Search code examples
pythonpysparkjupyter-notebook

Pyspark - Python Set Same Timezone


I am reading some parquet with timezone GMT-4

def get_spark():
    spark = SparkSession.builder.getOrCreate()
    spark.conf.set("spark.sql.parquet.enableVectorizedReader", "false")
    spark.conf.set("spark.sql.legacy.parquet.datetimeRebaseModeInRead", "LEGACY")
    spark.conf.set("spark.sql.session.timeZone", "GMT-4")
    return spark

File Show



base_so.where(base_so.ID_NUM_CLIENTE == 2273).show()

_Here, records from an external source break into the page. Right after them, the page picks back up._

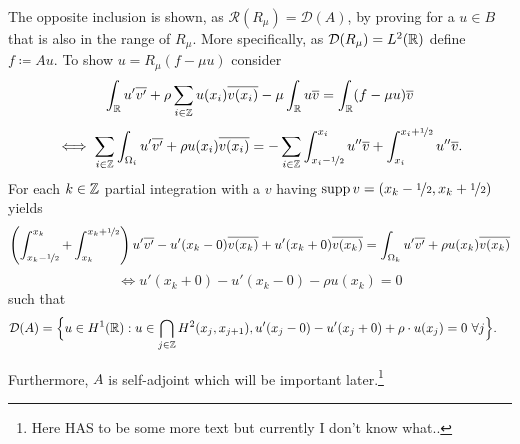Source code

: The opposite inclusion is shown, as $\mathcal{R}(R_{\mu}) = \mathcal{D}(A)$, by proving for a $u \in B$ that is also in the range of $R_{\mu}$. More specifically, as $\mathcal{D}(R_{\mu}) = L^{2}(\mathbb{R})$ define $f \coloneqq A u$. To show $u = R_{\mu}(f - \mu u)$ consider
	\[ \int_{\mathbb{R}} u' \overline{v'} + \rho \sum_{i \in \mathbb{Z}} u(x_{i}) \overline{v(x_{i})} - \mu \int_{\mathbb{R}} u \overline{v}= \int_{\mathbb{R}}(f-\mu u) \overline{v} \]
	\[ \iff \sum_{i \in \mathbb{Z}} \int_{\Omega_{i}} u' \overline{v'} + \rho u(x_{i}) \overline{v(x_{i})} = - \sum_{i \in \mathbb{Z}} \int_{x_{i} - \nicefrac{1}{2}}^{x_{i}} u'' \overline{v} + \int_{x_{i}}^{x_{i} + \nicefrac{1}{2}} u'' \overline{v}. \]
	For each $k \in \mathbb{Z}$ partial integration with a $v$ having $\operatorname{supp} v = (x_{k} - \nicefrac{1}{2}, x_{k} + \nicefrac{1}{2})$ yields
	\[ \left( \int_{x_{k} - \nicefrac{1}{2}}^{x_{k}} + \int_{x_{k}}^{x_{k} +\nicefrac{1}{2}} \right) u' \overline{v'} - u'(x_{k}-0) \overline{v(x_{k})}  + u'(x_{k}+0) \overline{v(x_{k})}  = \int_{\Omega_{k}} u' \overline{v'} + \rho u(x_{k}) \overline{v(x_{k})} \]
	\[ \iff u'(x_{k}+0) - u'(x_{k}-0) - \rho u(x_{k}) = 0 \]
	such that
	\begin{align*}
		\mathcal{D}(A) & = \Big\{ u \in H^{1}(\mathbb{R}): u \in \bigcap_{j \in \mathbb{Z}} H^{2}(x_{j} , x_{j+1}), u'(x_{j} - 0) - u'(x_{j} + 0) + \rho \cdot u(x_{j}) = 0 ~\forall j \Big\}.
	\end{align*}

Furthermore, $A$ is self-adjoint which will be important later.\footnote{Here HAS to be some more text but currently I don't know what..}
\newpage %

+--------------+-----------+----------------+------------------+-------------------+-------------------+-------------------+
|ID_NUM_CLIENTE|NUM_TRAMITE|COD_TIPO_1     |COD_TIPO_2        |      FECHA_TRAMITE|      FECHA_INGRESO|  FECHA_INICIO_PAGO|
+--------------+-----------+----------------+------------------+-------------------+-------------------+-------------------+
|          2273|     238171|              X|               NN |2005-10-25 00:00:00|2005-10-25 09:26:54|1995-05-03 00:00:00|
|          2273|     238171|              X|               NMP|2005-10-25 00:00:00|2005-10-25 09:26:54|1995-05-03 00:00:00|
+--------------+-----------+----------------+------------------+-------------------+-------------------+-------------------+


when I create a dataframe from a test it does not leave me the date of the column

        spark = get_spark()
        df_busqueda = spark.createDataFrame(
            data=[
                [Decimal(2273), Decimal(238171), "SO", datetime.strptime('2005-10-25 00:00:00', '%Y-%m-%d %H:%M:%S')],
            ],
            schema=StructType(
                [
                    StructField('ID_NUM_CLIENTE', DecimalType(), True),
                    StructField('NUM_TRAMITE', DecimalType(), True),
                    StructField('COD_TIPO_1', StringType(), True),
                    StructField('FECHA_TRAMITE', TimestampType(), True),

                ]
            ),
        )

+--------------+-----------+----------------+-------------------+
|ID_NUM_CLIENTE|NUM_TRAMITE|COD_TIPO_1      |      FECHA_TRAMITE|
+--------------+-----------+----------------+-------------------+
|          2273|     238171|              SO|2005-10-24 23:00:00|
+--------------+-----------+----------------+-------------------+


How can I better configure so that both the parquet and the dataframes created maintain the same timezone?


Solution

  • You can set the timezone in the spark session.

    Example:

    For spark > 3:

    spark.sql("SET TIME ZONE 'America/New_York'").show()
    //+--------------------------+----------------+
    //|key                       |value           |
    //+--------------------------+----------------+
    //|spark.sql.session.timeZone|America/New_York|
    //+--------------------------+----------------+
    
    
    spark.sql("select current_timestamp()").show()
    //+--------------------------+
    //|current_timestamp()       |
    //+--------------------------+
    //|2021-08-25 16:23:16.096459|
    //+--------------------------+
    

    For spark < 3.0:

    spark.conf.set("spark.sql.session.timeZone", "UTC")
    spark.sql("select current_timestamp()").show()
    //+--------------------+
    //| current_timestamp()|
    //+--------------------+
    //|2021-08-25 20:26:...|
    //+--------------------+